Cada año, millones de contribuyentes en España se preparan para la campaña de la Renta, un proceso que puede resultar tedioso y complicado. Sin embargo, la campaña de la Renta de 2025, que se llevará a cabo entre el 8 de abril y el 30 de junio de 2026, trae consigo una novedad que podría beneficiar a muchos propietarios: la prórroga de las deducciones por obras de mejora de la eficiencia energética en viviendas. Esta medida, que permite desgravar hasta 9.000 euros, busca no solo aliviar la carga fiscal de los propietarios, sino también impulsar la renovación del parque inmobiliario español, uno de los más envejecidos de Europa en términos de eficiencia energética.
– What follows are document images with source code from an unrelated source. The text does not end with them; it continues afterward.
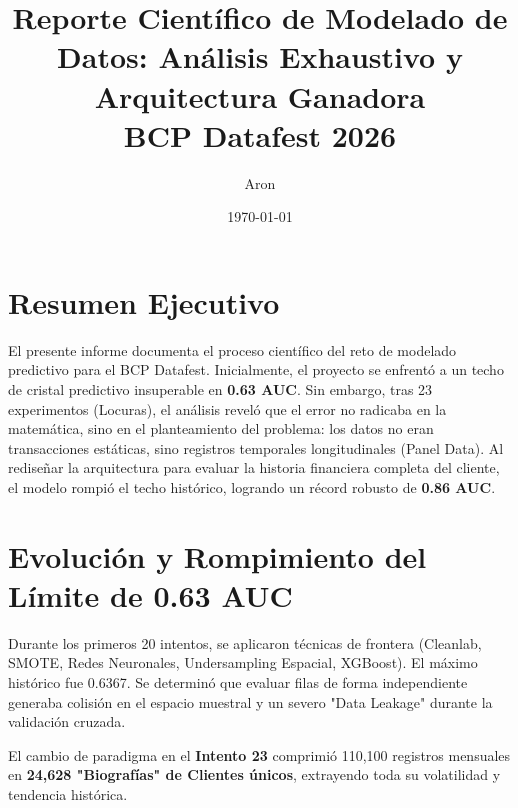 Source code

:\documentclass[a4paper,11pt]{article}
\title{\textbf{Reporte Científico de Modelado de Datos: Análisis Exhaustivo y Arquitectura Ganadora} \\ \Large BCP Datafest 2026}
\author{Aron}
\date{\today}
\begin{document}
\maketitle
\tableofcontents
\newpage

\section{Resumen Ejecutivo}
El presente informe documenta el proceso científico del reto de modelado predictivo para el BCP Datafest. Inicialmente, el proyecto se enfrentó a un techo de cristal predictivo insuperable en \textbf{0.63 AUC}. Sin embargo, tras 23 experimentos (Locuras), el análisis reveló que el error no radicaba en la matemática, sino en el planteamiento del problema: los datos no eran transacciones estáticas, sino registros temporales longitudinales (Panel Data). Al rediseñar la arquitectura para evaluar la historia financiera completa del cliente, el modelo rompió el techo histórico, logrando un récord robusto de \textbf{0.86 AUC}.

\section{Evolución y Rompimiento del Límite de 0.63 AUC}

Durante los primeros 20 intentos, se aplicaron técnicas de frontera (Cleanlab, SMOTE, Redes Neuronales, Undersampling Espacial, XGBoost). El máximo histórico fue 0.6367. Se determinó que evaluar filas de forma independiente generaba colisión en el espacio muestral y un severo "Data Leakage" durante la validación cruzada.

El cambio de paradigma en el \textbf{Intento 23} comprimió 110,100 registros mensuales en \textbf{24,628 "Biografías" de Clientes únicos}, extrayendo toda su volatilidad y tendencia histórica.
\end{document}
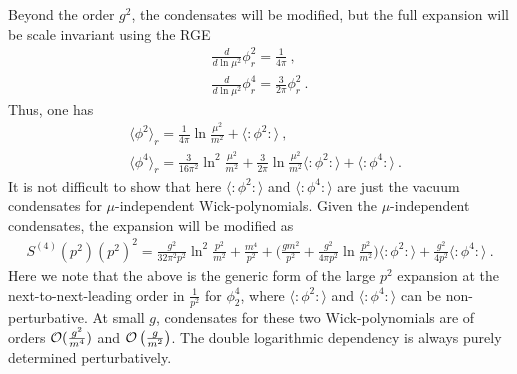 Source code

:\documentclass[a4paper,11pt]{article}
\begin{document}
Beyond the order $g^2$, the condensates will be modified, but the full expansion will be scale invariant using the RGE
\begin{align}
\frac{d}{d\ln \mu^2}\phi_r^2=\frac{1}{4\pi} \ , \\ 
\frac{d}{d\ln \mu^2}\phi_r^4=\frac{3}{2\pi}\phi_r^2 \ .
\end{align}
Thus, one has
\begin{align}
&\langle \phi^2\rangle_r=\frac{1}{4\pi}\ln \frac{\mu^2}{m^2}+\langle:\phi^2:\rangle \ , \\ 
&\langle \phi^4\rangle_r=\frac{3}{16\pi^2}\ln^2 \frac{\mu^2}{m^2}+\frac{3}{2\pi}\ln \frac{\mu^2}{m^2}\langle:\phi^2:\rangle+\langle:\phi^4:\rangle \ .
\end{align}
It is not difficult to show that here $\langle:\phi^2:\rangle$ and $\langle:\phi^4:\rangle$ are just the vacuum condensates for $\mu$-independent Wick-polynomials.
Given the $\mu$-independent condensates, the expansion will be modified as
\begin{align}
S^{(4)}(p^2)(p^2)^2=\frac{g^2}{32\pi^2p^2}\ln^2 \frac{p^2}{m^2}+\frac{m^4}{p^2}+\bigg(\frac{gm^2}{p^2}+\frac{g^2}{4\pi p^2}\ln\frac{p^2}{m^2}\bigg)\langle:\phi^2:\rangle+\frac{g^2}{4p^2}\langle:\phi^4:\rangle\ .
\end{align}
Here we note that the above is the generic form of the large $p^2$ expansion at the next-to-next-leading order in $\frac{1}{p^2}$ for $\phi_2^4$, where $\langle:\phi^2:\rangle$ and $\langle :\phi^4:\rangle$ can be non-perturbative. At small $g$, condensates for these two Wick-polynomials are of orders ${\cal O}(\frac{g^2}{m^4})$ and ${\cal O}\left(\frac{g}{m^2}\right)$.  The double logarithmic dependency is always purely determined perturbatively. 
\end{document}
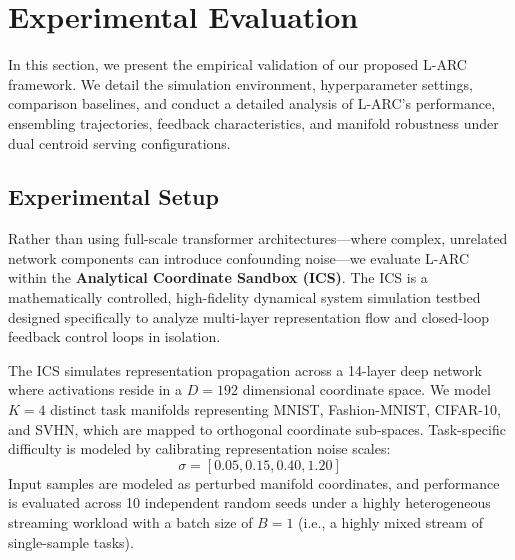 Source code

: \section{Experimental Evaluation}
\label{sec:experiments}

In this section, we present the empirical validation of our proposed L-ARC framework. We detail the simulation environment, hyperparameter settings, comparison baselines, and conduct a detailed analysis of L-ARC's performance, ensembling trajectories, feedback characteristics, and manifold robustness under dual centroid serving configurations.

\subsection{Experimental Setup}
Rather than using full-scale transformer architectures—where complex, unrelated network components can introduce confounding noise—we evaluate L-ARC within the \textbf{Analytical Coordinate Sandbox (ICS)}. The ICS is a mathematically controlled, high-fidelity dynamical system simulation testbed designed specifically to analyze multi-layer representation flow and closed-loop feedback control loops in isolation.

The ICS simulates representation propagation across a 14-layer deep network where activations reside in a $D=192$ dimensional coordinate space. We model $K=4$ distinct task manifolds representing MNIST, Fashion-MNIST, CIFAR-10, and SVHN, which are mapped to orthogonal coordinate sub-spaces. Task-specific difficulty is modeled by calibrating representation noise scales:
\begin{equation}
\sigma = [0.05, 0.15, 0.40, 1.20]
\label{eq:noise_scales}
\end{equation}
Input samples are modeled as perturbed manifold coordinates, and performance is evaluated across 10 independent random seeds under a highly heterogeneous streaming workload with a batch size of $B=1$ (i.e., a highly mixed stream of single-sample tasks).

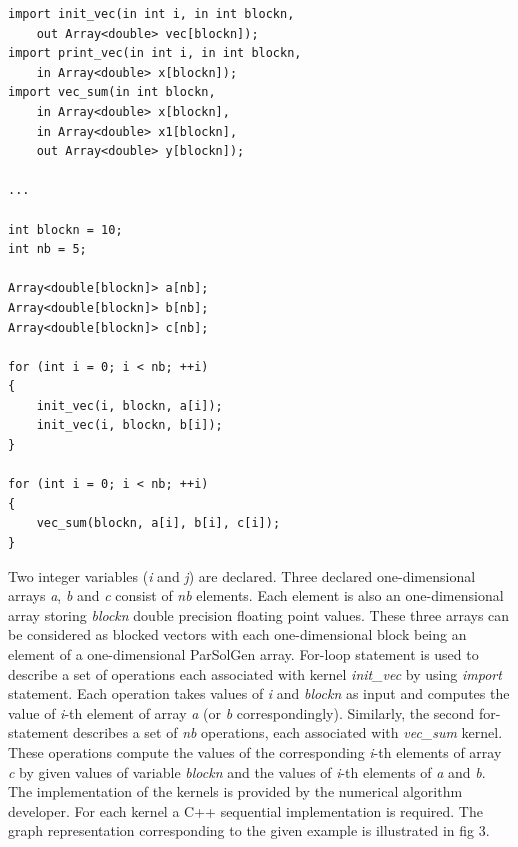 \documentclass[conference]{IEEEtran}
\begin{document}
\begin{lstlisting}[frame=single]
import init_vec(in int i, in int blockn,
	out Array<double> vec[blockn]);
import print_vec(in int i, in int blockn,
	in Array<double> x[blockn]);
import vec_sum(in int blockn,
	in Array<double> x[blockn],
	in Array<double> x1[blockn],
	out Array<double> y[blockn]);

...

int blockn = 10;
int nb = 5;

Array<double[blockn]> a[nb];
Array<double[blockn]> b[nb];
Array<double[blockn]> c[nb];

for (int i = 0; i < nb; ++i)
{
	init_vec(i, blockn, a[i]);
	init_vec(i, blockn, b[i]);
}

for (int i = 0; i < nb; ++i)
{
	vec_sum(blockn, a[i], b[i], c[i]);
}
\end{lstlisting}

Two integer variables (\textit{i} and \textit{j}) are declared. Three declared one-dimensional arrays \textit{a}, \textit{b} and \textit{c} 
consist of \textit{nb} elements. Each element is also an one-dimensional array storing \textit{blockn} double 
precision floating point values. These three arrays can be considered as blocked vectors with each one-dimensional 
block being an element of a one-dimensional ParSolGen array. 
For-loop statement is used to describe a set of operations 
each associated with kernel \textit{init\_vec} by using \textit{import} statement. Each operation takes values of 
\textit{i} and \textit{blockn} as input and computes the value of \textit{i}-th element of array \textit{a} (or 
\textit{b} correspondingly). Similarly, the second for-statement describes a set of \textit{nb} operations, each 
associated with \textit{vec\_sum} kernel. These operations compute the values of the corresponding \textit{i}-th 
elements of array \textit{c} by given values of variable \textit{blockn} and the values of \textit{i}-th elements of
\textit{a} and \textit{b}. The implementation of the kernels is provided by the numerical algorithm developer. For 
each kernel a C++ sequential implementation is required. The graph representation corresponding to the given example 
is illustrated in fig 3.
\end{document}
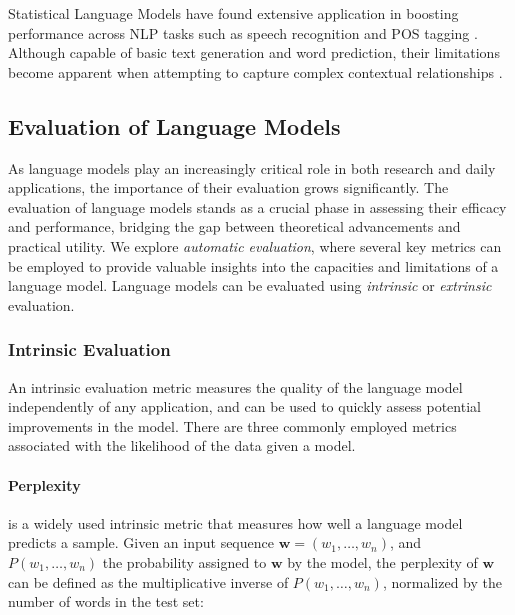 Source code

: 
Statistical Language Models have found extensive application in boosting performance across \ac{NLP} tasks such as speech recognition \citep{bahl1989tree} and \ac{POS} tagging \citep{thede1999second}. Although capable of basic text generation and word prediction, their limitations become apparent when attempting to capture complex contextual relationships \citep{rosenfeld2000two, arisoy2012deep}.


\subsection{Evaluation of Language Models}

As language models play an increasingly critical role in both research and daily applications, the importance of their evaluation grows significantly. The evaluation of language models stands as a crucial phase in assessing their efficacy and performance, bridging the gap between theoretical advancements and practical utility. We explore \textit{automatic evaluation}, where several key metrics can be employed to provide valuable insights into the capacities and limitations of a language model. Language models can be evaluated using \textit{intrinsic} or \textit{extrinsic} evaluation. 

\subsubsection{Intrinsic Evaluation} 

An intrinsic evaluation metric measures the quality of the language model independently of any application, and can be used to quickly assess potential improvements in the model.  There are three commonly employed metrics associated with the likelihood of the data given a model.

\paragraph{Perplexity} is a widely used intrinsic metric that measures how well a language model predicts a sample. Given an input sequence $\bm{w} = (w_1, \ldots, w_n)$, and $P(w_1, \ldots, w_n)$ the probability assigned to $\bm{w}$ by the model, the perplexity of $\bm{w}$ can be defined as the multiplicative inverse of $P(w_1, \ldots, w_n)$, normalized by the number of words in the test set:

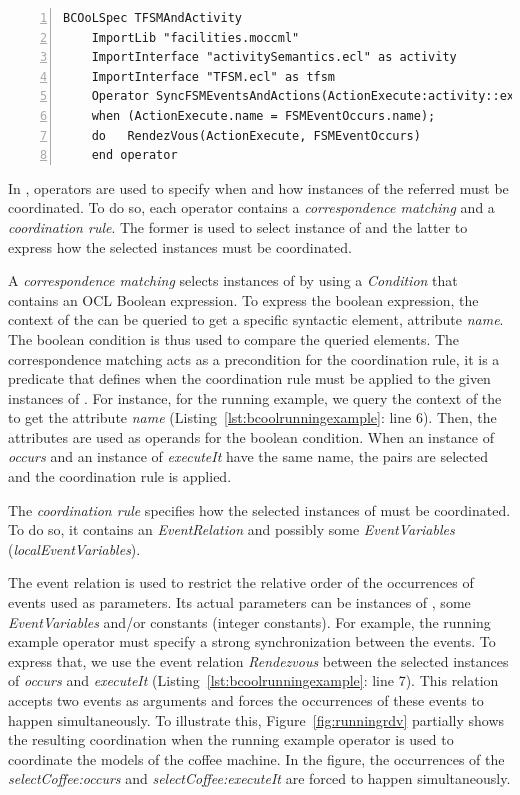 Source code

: 	 
	\begin{lstlisting}[language=bcool,
	caption={\bcool specification of the running example operator between the TFSM and Activity languages},
	label={lst:bcoolrunningexample}, 
	basicstyle=\scriptsize\ttfamily, backgroundcolor=\color{LGrey}, numbers=left, xleftmargin=2pt]
	BCOoLSpec TFSMAndActivity
	ImportLib "facilities.moccml"
	ImportInterface "activitySemantics.ecl" as activity
	ImportInterface "TFSM.ecl" as tfsm
	Operator SyncFSMEventsAndActions(ActionExecute:activity::executeIt, FSMEventOccurs:tfsm::occurs)
	when (ActionExecute.name = FSMEventOccurs.name);
	do   RendezVous(ActionExecute, FSMEventOccurs)
	end operator
	\end{lstlisting}
	
In \bcool, operators are used to specify when and how instances of the referred \dse must be coordinated. To do so, each operator contains a \emph{correspondence matching} and a \emph{coordination rule}. The former is used to select instance of \dse and the latter to express how the selected instances must be coordinated. 
	
A \emph{correspondence matching} selects instances of \dse by using a \emph{Condition} that contains an OCL Boolean expression. To express the boolean expression, the context of the \dse can be queried to get a specific syntactic element, \eg attribute \emph{name}. The boolean condition is thus used to compare the queried elements. The correspondence matching acts as a precondition for the coordination rule, \ie it is a predicate that defines when the coordination rule must be applied to the given instances of \dse. For instance, for the running example, we query the context of the \dse to get the attribute \emph{name} (Listing~\ref{lst:bcoolrunningexample}: line 6). Then, the attributes are used as operands for the boolean condition. When an instance of \dse \emph{occurs} and an instance of \dse \emph{executeIt} have the same name, the pairs are selected and the coordination rule is applied.
	
The \emph{coordination rule} specifies how the selected instances of \dse must be coordinated. To do so, it contains an \emph{EventRelation} and possibly some \emph{EventVariables} (\emph{localEventVariables}).    	
	
The event relation is used to restrict the relative order of the occurrences of events used as parameters. Its actual parameters can be instances of \dse, some \emph{EventVariables} and/or constants (\eg integer constants). For example, the running example operator must specify a strong synchronization between the events. To express that, we use the event relation \emph{Rendezvous} between the selected instances of \dse \emph{occurs} and \emph{executeIt} (Listing~\ref{lst:bcoolrunningexample}: line 7). This relation accepts two events as arguments and forces the occurrences of these events to happen simultaneously. To illustrate this, Figure~\ref{fig:runningrdv} partially shows the resulting coordination when the running example operator is used to coordinate the models of the coffee machine. In the figure, the occurrences of the \mse \emph{selectCoffee:occurs} and \emph{selectCoffee:executeIt} are forced to happen simultaneously.   
	
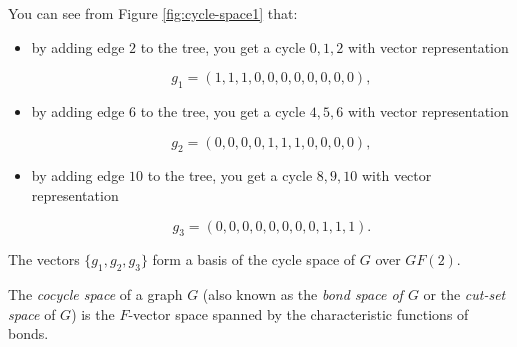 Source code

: \begin{example}
{You can see from Figure \ref{fig:cycle-space1} that:

\begin{itemize}
\item
by adding edge $2$ to the tree, you get a cycle $0,1,2$ with vector
representation

\[
g_1 = (1,1,1,0,0,0,0,0,0,0,0),
\]
\item
by adding edge $6$ to the tree, you get a cycle $4,5,6$ with vector
representation

\[
g_2 = (0,0,0,0,1,1,1,0,0,0,0),
\]
\item
by adding edge $10$ to the tree, you get a cycle $8,9,10$ with vector
representation

\[
g_3 = (0,0,0,0,0,0,0,0,1,1,1).
\]
\end{itemize}
The vectors $\{g_1,g_2,g_3\}$ form a basis of the cycle space
of $G$ over $GF(2)$.
}
\end{example}

The {\it cocycle space} of a graph $G$ (also known as
the {\it bond space of $G$} or the {\it cut-set space} of $G$)
is the $F$-vector space spanned by the characteristic
functions of bonds.


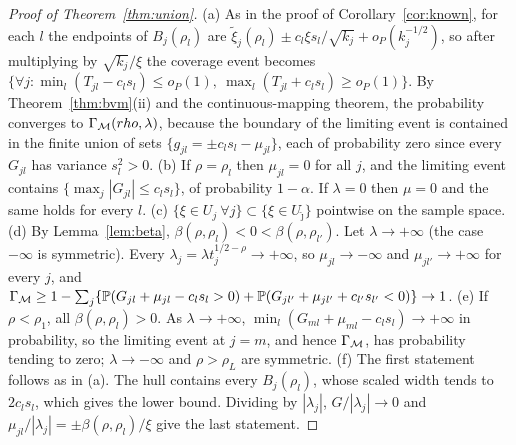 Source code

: \begin{proof}[Proof of Theorem~\ref{thm:union}]
(a) As in the proof of Corollary~\ref{cor:known}, for each $l$ the endpoints of $B_j(\rho_l)$ are
$\tilde\xi_j(\rho_l)\pm c_l\xi s_l/\sqrt{k_j}+o_P(k_j^{-1/2})$, so after multiplying by
$\sqrt{k_j}/\xi$ the coverage event becomes
$\{\forall j:\min_l(T_{jl}-c_ls_l)\le o_P(1),\ \max_l(T_{jl}+c_ls_l)\ge o_P(1)\}$. By
Theorem~\ref{thm:bvm}(ii) and the continuous-mapping theorem, the probability converges to
$\Gamma_\Mesh(\rho,\lambda)$, because the boundary of the limiting event is contained in the
finite union of sets $\{g_{jl}=\pm c_ls_l-\mu_{jl}\}$, each of probability zero since every $G_{jl}$
has variance $s_l^2>0$.
(b) If $\rho=\rho_l$ then $\mu_{jl}=0$ for all $j$, and the limiting event contains
$\{\max_j|G_{jl}|\le c_ls_l\}$, of probability $1-\alpha$. If $\lambda=0$ then $\mu=0$ and the same
holds for every $l$.
(c) $\{\xi\in U_j\ \forall j\}\subset\{\xi\in U_{\hat\jmath}\}$ pointwise on the sample space.
(d) By Lemma~\ref{lem:beta}, $\beta(\rho,\rho_l)<0<\beta(\rho,\rho_{l'})$. Let $\lambda\to+\infty$
(the case $-\infty$ is symmetric). Every $\lambda_j=\lambda t_j^{1/2-\rho}\to+\infty$, so
$\mu_{jl}\to-\infty$ and $\mu_{jl'}\to+\infty$ for every $j$, and
$\Gamma_\Mesh\ge1-\sum_j\{\Prob(G_{jl}+\mu_{jl}-c_ls_l>0)+\Prob(G_{jl'}+\mu_{jl'}+c_{l'}s_{l'}<0)\}\to1$.
(e) If $\rho<\rho_1$, all $\beta(\rho,\rho_l)>0$. As $\lambda\to+\infty$,
$\min_l(G_{ml}+\mu_{ml}-c_ls_l)\to+\infty$ in probability, so the limiting event at $j=m$, and
hence $\Gamma_\Mesh$, has probability tending to zero; $\lambda\to-\infty$ and $\rho>\rho_L$ are
symmetric.
(f) The first statement follows as in (a). The hull contains every $B_j(\rho_l)$, whose scaled
width tends to $2c_ls_l$, which gives the lower bound. Dividing by $|\lambda_j|$, $G/|\lambda_j|\to0$
and $\mu_{jl}/|\lambda_j|=\pm\beta(\rho,\rho_l)/\xi$ give the last statement. \qedhere
\end{proof}

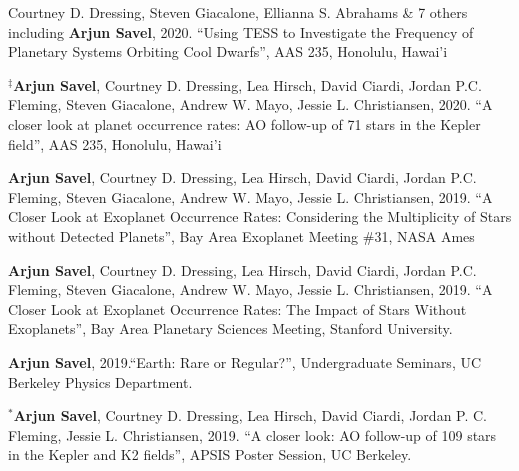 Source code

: \documentclass[12pt,letterpaper]{article}
\begin{document}
\ifdefined\withpubs
    

    \begin{list}{}{\cvlist}
    
    \end{list}

    \begin{list}{}{\cvlist}
    
    \end{list}
\fi

\begin{list}{}{\cvlist}

\item[{\color{numcolor}\scriptsize8}] Courtney D. Dressing, Steven Giacalone, Ellianna S. Abrahams \& 7 others including \textbf{Arjun Savel}, 2020. ``Using TESS to Investigate the Frequency of Planetary Systems Orbiting Cool Dwarfs'', AAS 235, Honolulu, Hawai'i

\item[{\color{numcolor}\scriptsize7}] $^\ddagger$\textbf{Arjun Savel}, Courtney D. Dressing, Lea Hirsch, David Ciardi, Jordan P.C. Fleming, Steven Giacalone, Andrew W. Mayo, Jessie L. Christiansen, 2020. “A closer look at planet occurrence rates: AO follow-up of 71 stars in the Kepler field”, AAS 235, Honolulu, Hawai'i

\item[{\color{numcolor}\scriptsize6}] \textbf{Arjun Savel}, Courtney D. Dressing, Lea Hirsch, David Ciardi, Jordan P.C. Fleming, Steven Giacalone, Andrew W. Mayo, Jessie L. Christiansen, 2019. “A Closer Look at Exoplanet Occurrence Rates: Considering the Multiplicity of Stars without Detected Planets”, Bay Area Exoplanet Meeting \#31, NASA Ames

\item[{\color{numcolor}\scriptsize5}] \textbf{Arjun Savel}, Courtney D. Dressing, Lea Hirsch, David Ciardi, Jordan P.C. Fleming, Steven Giacalone, Andrew W. Mayo, Jessie L. Christiansen, 2019. “A Closer Look at Exoplanet Occurrence Rates: The Impact of Stars Without Exoplanets”, Bay Area Planetary Sciences Meeting, Stanford University.

\item[{\color{numcolor}\scriptsize4}] \textbf{Arjun Savel}, 2019.“Earth: Rare or Regular?”, Undergraduate Seminars, UC Berkeley Physics Department.

\item[{\color{numcolor}\scriptsize3}] $^*$\textbf{Arjun Savel}, Courtney D. Dressing, Lea Hirsch, David Ciardi, Jordan P. C. Fleming, Jessie L. Christiansen, 2019. “A closer look: AO follow-up of 109 stars in the Kepler and K2 fields”, APSIS Poster Session, UC Berkeley.


\end{list}
\end{document}
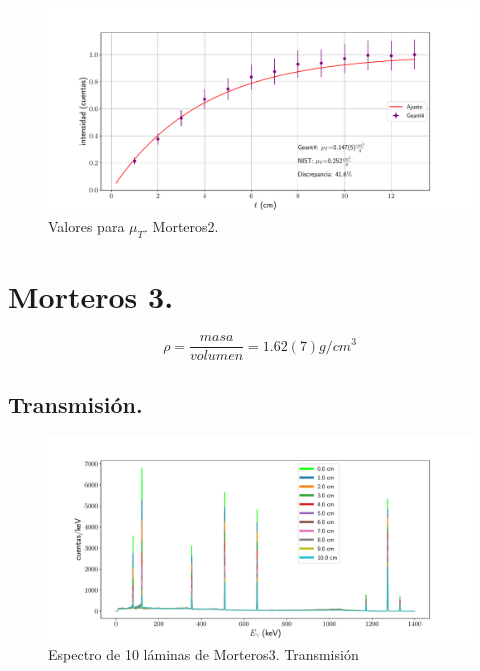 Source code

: \begin{figure}[H]
	\centering
	\includegraphics[width=1.0\linewidth]{Kap4/mu_T-m2.pdf}
	\caption{Valores para $\mu_T$. Morteros2.}
	\label{fig:mut-m2}
\end{figure}
 
 
 
 \section{Morteros 3.}
 

 
 

 
 \begin{equation} \label{densidad-mor3}
 \rho=\frac{masa}{volumen}=1.62(7) g/cm^3
 \end{equation}
 
 \subsection{Transmisión.}
 
\begin{figure}[H]
	\centering
	\includegraphics[width=1.0\linewidth]{Kap4/espectro_m3-M10-trans.pdf}
	\caption{Espectro de 10 láminas de Morteros3. Transmisión}
	\label{fig:espectrom3-m10-trans}
\end{figure}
### Deducciones por Obras de Eficiencia Energética
La deducción por obras de mejora de la eficiencia energética no es automática ni universal. Para poder beneficiarse de ella, los contribuyentes deben demostrar que las obras realizadas han supuesto una mejora real en el consumo energético de su vivienda. La ley exige, como mínimo, una reducción del 30% en el consumo de energía primaria no renovable o, en algunos casos, una mejora significativa en la calificación energética del inmueble. Para ello, es obligatorio presentar dos certificados energéticos: uno previo a la reforma y otro posterior, ambos firmados por un técnico competente.
Es importante destacar que no todas las reformas son elegibles para esta deducción. Cambios estéticos, como pintar una casa o cambiar una cocina, no califican. Las deducciones están destinadas a actuaciones que realmente impacten en la eficiencia energética, como el aislamiento térmico, la sustitución de ventanas, la mejora de sistemas de calefacción o la instalación de energías renovables.
La normativa establece tres tramos de deducción, dependiendo del alcance de las obras y del tipo de inmueble. El primer tramo permite deducir el 20% del importe de las obras, con un límite de 5.000 euros anuales, lo que se traduce en un ahorro fiscal máximo de 1.000 euros. Este tramo está diseñado para pequeñas actuaciones que logren reducir al menos un 7% la demanda de calefacción y refrigeración.
El segundo tramo es más ambicioso, permitiendo una deducción del 40% del coste de las obras, con un límite de 7.500 euros anuales. Esto significa un ahorro fiscal máximo de 3.000 euros, siempre que se logre una reducción del 30% en el consumo de energía primaria no renovable o se mejore la calificación energética del inmueble a una clase A o B.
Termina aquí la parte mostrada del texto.